* [WORK INSTRUCTIONS] Take every line from the data that has the word "distant" in it.

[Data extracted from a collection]

===

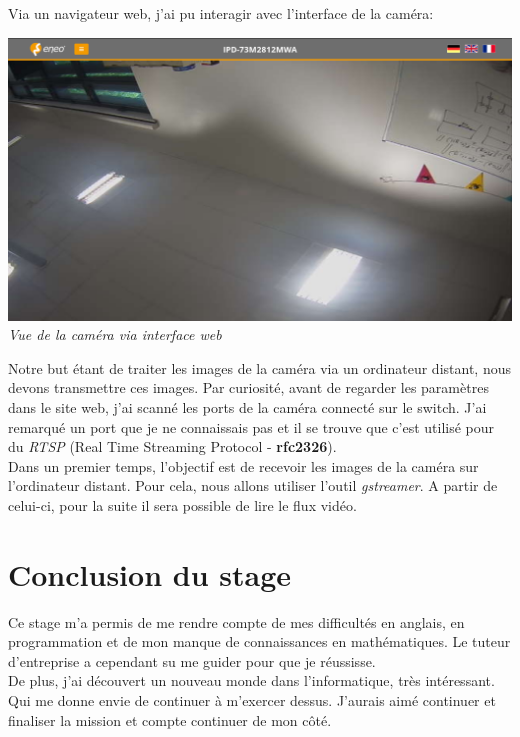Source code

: \documentclass[12pt, french]{report}
\begin{document}
Via un navigateur web, j'ai pu interagir avec l'interface de la caméra:
\begin{center}
\includegraphics[width=\textwidth]{Cameras/WebSiteView.png}\\
\textit{Vue de la caméra via interface web}\\
\end{center}

Notre but étant de traiter les images de la caméra via un ordinateur distant, nous devons transmettre ces images. Par curiosité, avant de regarder les paramètres dans le site web, j'ai scanné les ports de la caméra connecté sur le switch. J'ai remarqué un port que je ne connaissais pas et il se trouve que c'est utilisé pour du \textit{RTSP} (Real Time Streaming Protocol - \textbf{rfc2326}). \\

Dans un premier temps, l'objectif est de recevoir les images de la caméra sur l'ordinateur distant. Pour cela, nous allons utiliser l'outil \textit{gstreamer}. A partir de celui-ci, pour la suite il sera possible de lire le flux vidéo.

\newpage
\section{Conclusion du stage}

Ce stage m'a permis de me rendre compte de mes difficultés en anglais, en programmation et de mon manque de connaissances en mathématiques. Le tuteur d'entreprise a cependant su me guider pour que je réussisse.\\

De plus, j'ai découvert un nouveau monde dans l'informatique, très intéressant. Qui me donne envie de continuer à m'exercer dessus. J'aurais aimé continuer et finaliser la mission et compte continuer de mon côté.\\
\end{document}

===

* [RESPONSE TO THIS EXERCISE]
Notre but étant de traiter les images de la caméra via un ordinateur distant, nous devons transmettre ces images. Par curiosité, avant de regarder les paramètres dans le site web, j'ai scanné les ports de la caméra connecté sur le switch. J'ai remarqué un port que je ne connaissais pas et il se trouve que c'est utilisé pour du \textit{RTSP} (Real Time Streaming Protocol - \textbf{rfc2326}). \\
Dans un premier temps, l'objectif est de recevoir les images de la caméra sur l'ordinateur distant. Pour cela, nous allons utiliser l'outil \textit{gstreamer}. A partir de celui-ci, pour la suite il sera possible de lire le flux vidéo.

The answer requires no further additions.